● Brief: Every line from the line containing "all of #Fun64" through the final line below is to be repeated exactly; no other line is.

● Data supplied:
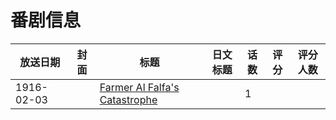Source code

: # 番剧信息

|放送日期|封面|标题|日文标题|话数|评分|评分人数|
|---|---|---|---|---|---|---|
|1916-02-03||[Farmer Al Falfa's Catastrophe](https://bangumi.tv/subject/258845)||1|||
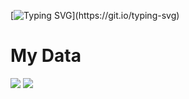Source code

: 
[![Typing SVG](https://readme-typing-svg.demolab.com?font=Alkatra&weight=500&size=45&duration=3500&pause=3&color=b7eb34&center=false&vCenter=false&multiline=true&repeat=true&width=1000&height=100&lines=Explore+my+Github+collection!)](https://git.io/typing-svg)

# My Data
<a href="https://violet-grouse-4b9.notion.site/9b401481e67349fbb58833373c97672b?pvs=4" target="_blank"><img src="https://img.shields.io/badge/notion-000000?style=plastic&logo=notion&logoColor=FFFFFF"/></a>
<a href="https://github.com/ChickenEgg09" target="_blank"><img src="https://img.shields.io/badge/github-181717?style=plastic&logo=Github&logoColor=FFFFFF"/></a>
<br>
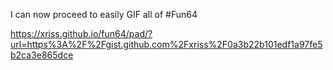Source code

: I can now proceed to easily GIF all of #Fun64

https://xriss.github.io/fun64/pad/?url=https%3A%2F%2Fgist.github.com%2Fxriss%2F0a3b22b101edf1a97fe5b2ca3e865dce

● Exercise solution:
: I can now proceed to easily GIF all of #Fun64

https://xriss.github.io/fun64/pad/?url=https%3A%2F%2Fgist.github.com%2Fxriss%2F0a3b22b101edf1a97fe5b2ca3e865dce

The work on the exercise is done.